Assignment
For each record below, output its text exactly and skip any picture.

---------------

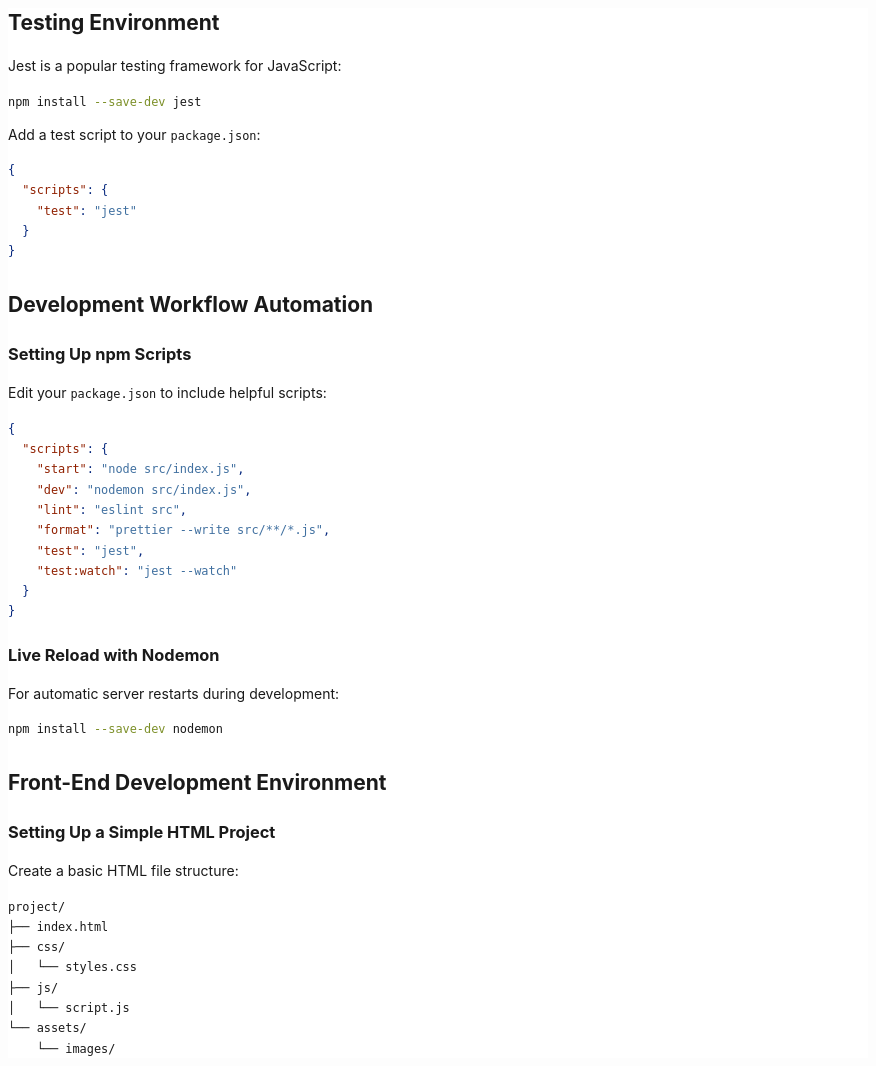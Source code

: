 ## Testing Environment

Jest is a popular testing framework for JavaScript:

```bash
npm install --save-dev jest
```

Add a test script to your `package.json`:

```json
{
  "scripts": {
    "test": "jest"
  }
}
```

## Development Workflow Automation

### Setting Up npm Scripts

Edit your `package.json` to include helpful scripts:

```json
{
  "scripts": {
    "start": "node src/index.js",
    "dev": "nodemon src/index.js",
    "lint": "eslint src",
    "format": "prettier --write src/**/*.js",
    "test": "jest",
    "test:watch": "jest --watch"
  }
}
```

### Live Reload with Nodemon

For automatic server restarts during development:

```bash
npm install --save-dev nodemon
```

## Front-End Development Environment

### Setting Up a Simple HTML Project

Create a basic HTML file structure:

```
project/
├── index.html
├── css/
│   └── styles.css
├── js/
│   └── script.js
└── assets/
    └── images/
```

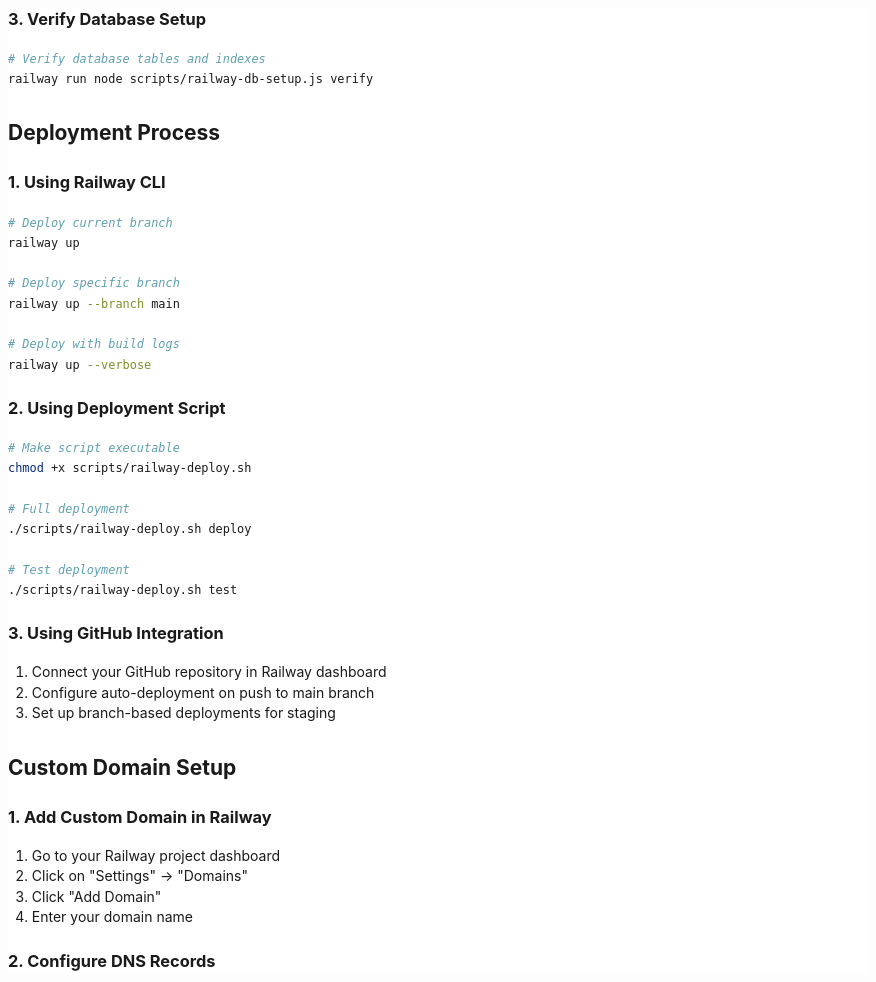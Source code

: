 ### 3. Verify Database Setup

```bash
# Verify database tables and indexes
railway run node scripts/railway-db-setup.js verify
```

## Deployment Process

### 1. Using Railway CLI

```bash
# Deploy current branch
railway up

# Deploy specific branch
railway up --branch main

# Deploy with build logs
railway up --verbose
```

### 2. Using Deployment Script

```bash
# Make script executable
chmod +x scripts/railway-deploy.sh

# Full deployment
./scripts/railway-deploy.sh deploy

# Test deployment
./scripts/railway-deploy.sh test
```

### 3. Using GitHub Integration

1. Connect your GitHub repository in Railway dashboard
2. Configure auto-deployment on push to main branch
3. Set up branch-based deployments for staging

## Custom Domain Setup

### 1. Add Custom Domain in Railway

1. Go to your Railway project dashboard
2. Click on "Settings" → "Domains"
3. Click "Add Domain"
4. Enter your domain name

### 2. Configure DNS Records
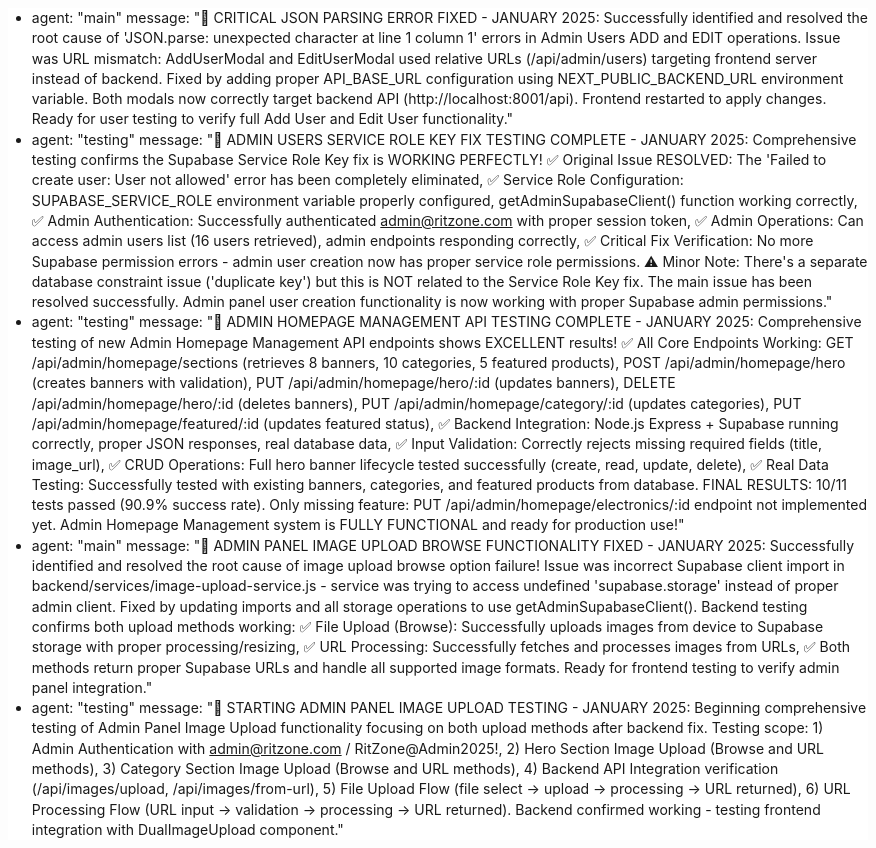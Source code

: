   - agent: "main"
    message: "🎉 CRITICAL JSON PARSING ERROR FIXED - JANUARY 2025: Successfully identified and resolved the root cause of 'JSON.parse: unexpected character at line 1 column 1' errors in Admin Users ADD and EDIT operations. Issue was URL mismatch: AddUserModal and EditUserModal used relative URLs (/api/admin/users) targeting frontend server instead of backend. Fixed by adding proper API_BASE_URL configuration using NEXT_PUBLIC_BACKEND_URL environment variable. Both modals now correctly target backend API (http://localhost:8001/api). Frontend restarted to apply changes. Ready for user testing to verify full Add User and Edit User functionality."
  - agent: "testing"
    message: "🎯 ADMIN USERS SERVICE ROLE KEY FIX TESTING COMPLETE - JANUARY 2025: Comprehensive testing confirms the Supabase Service Role Key fix is WORKING PERFECTLY! ✅ Original Issue RESOLVED: The 'Failed to create user: User not allowed' error has been completely eliminated, ✅ Service Role Configuration: SUPABASE_SERVICE_ROLE environment variable properly configured, getAdminSupabaseClient() function working correctly, ✅ Admin Authentication: Successfully authenticated admin@ritzone.com with proper session token, ✅ Admin Operations: Can access admin users list (16 users retrieved), admin endpoints responding correctly, ✅ Critical Fix Verification: No more Supabase permission errors - admin user creation now has proper service role permissions. ⚠️ Minor Note: There's a separate database constraint issue ('duplicate key') but this is NOT related to the Service Role Key fix. The main issue has been resolved successfully. Admin panel user creation functionality is now working with proper Supabase admin permissions."
  - agent: "testing"
    message: "🎉 ADMIN HOMEPAGE MANAGEMENT API TESTING COMPLETE - JANUARY 2025: Comprehensive testing of new Admin Homepage Management API endpoints shows EXCELLENT results! ✅ All Core Endpoints Working: GET /api/admin/homepage/sections (retrieves 8 banners, 10 categories, 5 featured products), POST /api/admin/homepage/hero (creates banners with validation), PUT /api/admin/homepage/hero/:id (updates banners), DELETE /api/admin/homepage/hero/:id (deletes banners), PUT /api/admin/homepage/category/:id (updates categories), PUT /api/admin/homepage/featured/:id (updates featured status), ✅ Backend Integration: Node.js Express + Supabase running correctly, proper JSON responses, real database data, ✅ Input Validation: Correctly rejects missing required fields (title, image_url), ✅ CRUD Operations: Full hero banner lifecycle tested successfully (create, read, update, delete), ✅ Real Data Testing: Successfully tested with existing banners, categories, and featured products from database. FINAL RESULTS: 10/11 tests passed (90.9% success rate). Only missing feature: PUT /api/admin/homepage/electronics/:id endpoint not implemented yet. Admin Homepage Management system is FULLY FUNCTIONAL and ready for production use!"
  - agent: "main" 
    message: "🎉 ADMIN PANEL IMAGE UPLOAD BROWSE FUNCTIONALITY FIXED - JANUARY 2025: Successfully identified and resolved the root cause of image upload browse option failure! Issue was incorrect Supabase client import in backend/services/image-upload-service.js - service was trying to access undefined 'supabase.storage' instead of proper admin client. Fixed by updating imports and all storage operations to use getAdminSupabaseClient(). Backend testing confirms both upload methods working: ✅ File Upload (Browse): Successfully uploads images from device to Supabase storage with proper processing/resizing, ✅ URL Processing: Successfully fetches and processes images from URLs, ✅ Both methods return proper Supabase URLs and handle all supported image formats. Ready for frontend testing to verify admin panel integration."
  - agent: "testing"
    message: "🎯 STARTING ADMIN PANEL IMAGE UPLOAD TESTING - JANUARY 2025: Beginning comprehensive testing of Admin Panel Image Upload functionality focusing on both upload methods after backend fix. Testing scope: 1) Admin Authentication with admin@ritzone.com / RitZone@Admin2025!, 2) Hero Section Image Upload (Browse and URL methods), 3) Category Section Image Upload (Browse and URL methods), 4) Backend API Integration verification (/api/images/upload, /api/images/from-url), 5) File Upload Flow (file select → upload → processing → URL returned), 6) URL Processing Flow (URL input → validation → processing → URL returned). Backend confirmed working - testing frontend integration with DualImageUpload component."
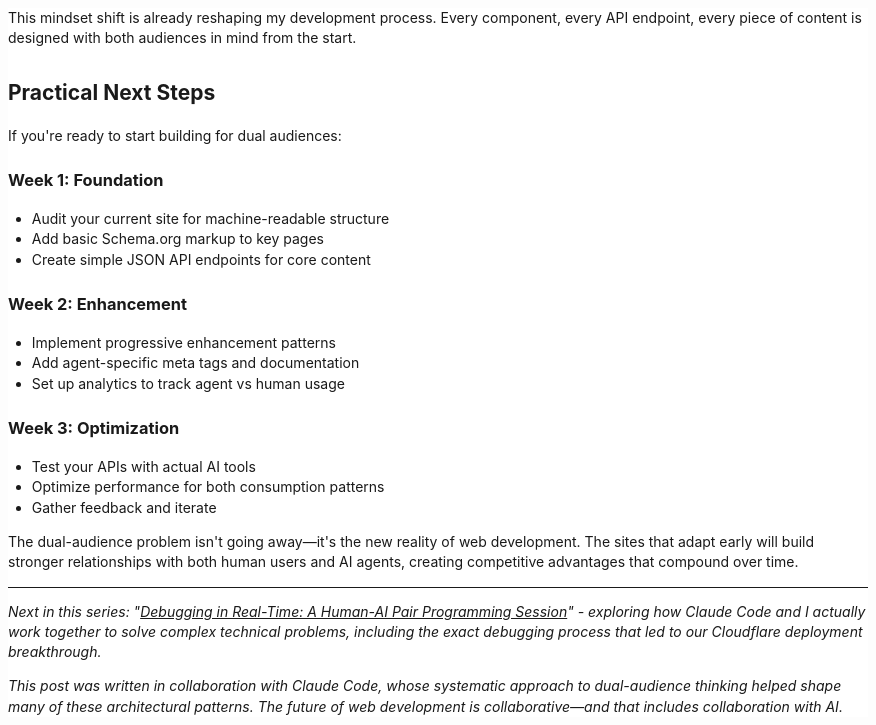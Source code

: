 This mindset shift is already reshaping my development process. Every component, every API endpoint, every piece of content is designed with both audiences in mind from the start.

## Practical Next Steps

If you're ready to start building for dual audiences:

### Week 1: Foundation

- Audit your current site for machine-readable structure
- Add basic Schema.org markup to key pages
- Create simple JSON API endpoints for core content

### Week 2: Enhancement

- Implement progressive enhancement patterns
- Add agent-specific meta tags and documentation
- Set up analytics to track agent vs human usage

### Week 3: Optimization

- Test your APIs with actual AI tools
- Optimize performance for both consumption patterns
- Gather feedback and iterate

The dual-audience problem isn't going away—it's the new reality of web development. The sites that adapt early will build stronger relationships with both human users and AI agents, creating competitive advantages that compound over time.

---

_Next in this series: "[Debugging in Real-Time: A Human-AI Pair Programming Session](/blog/debugging-in-real-time-a-human-ai-pair-programming-session)" - exploring how Claude Code and I actually work together to solve complex technical problems, including the exact debugging process that led to our Cloudflare deployment breakthrough._

_This post was written in collaboration with Claude Code, whose systematic approach to dual-audience thinking helped shape many of these architectural patterns. The future of web development is collaborative—and that includes collaboration with AI._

---------------

Solution to the problem
Source code

: ## Testing Environment

Jest is a popular testing framework for JavaScript:

```bash
npm install --save-dev jest
```

Add a test script to your `package.json`:

```json
{
  "scripts": {
    "test": "jest"
  }
}
```

## Development Workflow Automation

### Setting Up npm Scripts

Edit your `package.json` to include helpful scripts:

```json
{
  "scripts": {
    "start": "node src/index.js",
    "dev": "nodemon src/index.js",
    "lint": "eslint src",
    "format": "prettier --write src/**/*.js",
    "test": "jest",
    "test:watch": "jest --watch"
  }
}
```

### Live Reload with Nodemon

For automatic server restarts during development:

```bash
npm install --save-dev nodemon
```

## Front-End Development Environment

### Setting Up a Simple HTML Project

Create a basic HTML file structure:

```
project/
├── index.html
├── css/
│   └── styles.css
├── js/
│   └── script.js
└── assets/
    └── images/
```

Source code

: ### 3. Verify Database Setup

```bash
# Verify database tables and indexes
railway run node scripts/railway-db-setup.js verify
```

## Deployment Process

### 1. Using Railway CLI

```bash
# Deploy current branch
railway up

# Deploy specific branch
railway up --branch main

# Deploy with build logs
railway up --verbose
```

### 2. Using Deployment Script

```bash
# Make script executable
chmod +x scripts/railway-deploy.sh

# Full deployment
./scripts/railway-deploy.sh deploy

# Test deployment
./scripts/railway-deploy.sh test
```

### 3. Using GitHub Integration

1. Connect your GitHub repository in Railway dashboard
2. Configure auto-deployment on push to main branch
3. Set up branch-based deployments for staging

## Custom Domain Setup

### 1. Add Custom Domain in Railway

1. Go to your Railway project dashboard
2. Click on "Settings" → "Domains"
3. Click "Add Domain"
4. Enter your domain name

### 2. Configure DNS Records
Source code

:   - agent: "main"
    message: "🎉 CRITICAL JSON PARSING ERROR FIXED - JANUARY 2025: Successfully identified and resolved the root cause of 'JSON.parse: unexpected character at line 1 column 1' errors in Admin Users ADD and EDIT operations. Issue was URL mismatch: AddUserModal and EditUserModal used relative URLs (/api/admin/users) targeting frontend server instead of backend. Fixed by adding proper API_BASE_URL configuration using NEXT_PUBLIC_BACKEND_URL environment variable. Both modals now correctly target backend API (http://localhost:8001/api). Frontend restarted to apply changes. Ready for user testing to verify full Add User and Edit User functionality."
  - agent: "testing"
    message: "🎯 ADMIN USERS SERVICE ROLE KEY FIX TESTING COMPLETE - JANUARY 2025: Comprehensive testing confirms the Supabase Service Role Key fix is WORKING PERFECTLY! ✅ Original Issue RESOLVED: The 'Failed to create user: User not allowed' error has been completely eliminated, ✅ Service Role Configuration: SUPABASE_SERVICE_ROLE environment variable properly configured, getAdminSupabaseClient() function working correctly, ✅ Admin Authentication: Successfully authenticated admin@ritzone.com with proper session token, ✅ Admin Operations: Can access admin users list (16 users retrieved), admin endpoints responding correctly, ✅ Critical Fix Verification: No more Supabase permission errors - admin user creation now has proper service role permissions. ⚠️ Minor Note: There's a separate database constraint issue ('duplicate key') but this is NOT related to the Service Role Key fix. The main issue has been resolved successfully. Admin panel user creation functionality is now working with proper Supabase admin permissions."
  - agent: "testing"
    message: "🎉 ADMIN HOMEPAGE MANAGEMENT API TESTING COMPLETE - JANUARY 2025: Comprehensive testing of new Admin Homepage Management API endpoints shows EXCELLENT results! ✅ All Core Endpoints Working: GET /api/admin/homepage/sections (retrieves 8 banners, 10 categories, 5 featured products), POST /api/admin/homepage/hero (creates banners with validation), PUT /api/admin/homepage/hero/:id (updates banners), DELETE /api/admin/homepage/hero/:id (deletes banners), PUT /api/admin/homepage/category/:id (updates categories), PUT /api/admin/homepage/featured/:id (updates featured status), ✅ Backend Integration: Node.js Express + Supabase running correctly, proper JSON responses, real database data, ✅ Input Validation: Correctly rejects missing required fields (title, image_url), ✅ CRUD Operations: Full hero banner lifecycle tested successfully (create, read, update, delete), ✅ Real Data Testing: Successfully tested with existing banners, categories, and featured products from database. FINAL RESULTS: 10/11 tests passed (90.9% success rate). Only missing feature: PUT /api/admin/homepage/electronics/:id endpoint not implemented yet. Admin Homepage Management system is FULLY FUNCTIONAL and ready for production use!"
  - agent: "main" 
    message: "🎉 ADMIN PANEL IMAGE UPLOAD BROWSE FUNCTIONALITY FIXED - JANUARY 2025: Successfully identified and resolved the root cause of image upload browse option failure! Issue was incorrect Supabase client import in backend/services/image-upload-service.js - service was trying to access undefined 'supabase.storage' instead of proper admin client. Fixed by updating imports and all storage operations to use getAdminSupabaseClient(). Backend testing confirms both upload methods working: ✅ File Upload (Browse): Successfully uploads images from device to Supabase storage with proper processing/resizing, ✅ URL Processing: Successfully fetches and processes images from URLs, ✅ Both methods return proper Supabase URLs and handle all supported image formats. Ready for frontend testing to verify admin panel integration."
  - agent: "testing"
    message: "🎯 STARTING ADMIN PANEL IMAGE UPLOAD TESTING - JANUARY 2025: Beginning comprehensive testing of Admin Panel Image Upload functionality focusing on both upload methods after backend fix. Testing scope: 1) Admin Authentication with admin@ritzone.com / RitZone@Admin2025!, 2) Hero Section Image Upload (Browse and URL methods), 3) Category Section Image Upload (Browse and URL methods), 4) Backend API Integration verification (/api/images/upload, /api/images/from-url), 5) File Upload Flow (file select → upload → processing → URL returned), 6) URL Processing Flow (URL input → validation → processing → URL returned). Backend confirmed working - testing frontend integration with DualImageUpload component."
Source code

: This mindset shift is already reshaping my development process. Every component, every API endpoint, every piece of content is designed with both audiences in mind from the start.

## Practical Next Steps

If you're ready to start building for dual audiences:

### Week 1: Foundation

- Audit your current site for machine-readable structure
- Add basic Schema.org markup to key pages
- Create simple JSON API endpoints for core content

### Week 2: Enhancement

- Implement progressive enhancement patterns
- Add agent-specific meta tags and documentation
- Set up analytics to track agent vs human usage

### Week 3: Optimization

- Test your APIs with actual AI tools
- Optimize performance for both consumption patterns
- Gather feedback and iterate

The dual-audience problem isn't going away—it's the new reality of web development. The sites that adapt early will build stronger relationships with both human users and AI agents, creating competitive advantages that compound over time.

---

_Next in this series: "[Debugging in Real-Time: A Human-AI Pair Programming Session](/blog/debugging-in-real-time-a-human-ai-pair-programming-session)" - exploring how Claude Code and I actually work together to solve complex technical problems, including the exact debugging process that led to our Cloudflare deployment breakthrough._

_This post was written in collaboration with Claude Code, whose systematic approach to dual-audience thinking helped shape many of these architectural patterns. The future of web development is collaborative—and that includes collaboration with AI._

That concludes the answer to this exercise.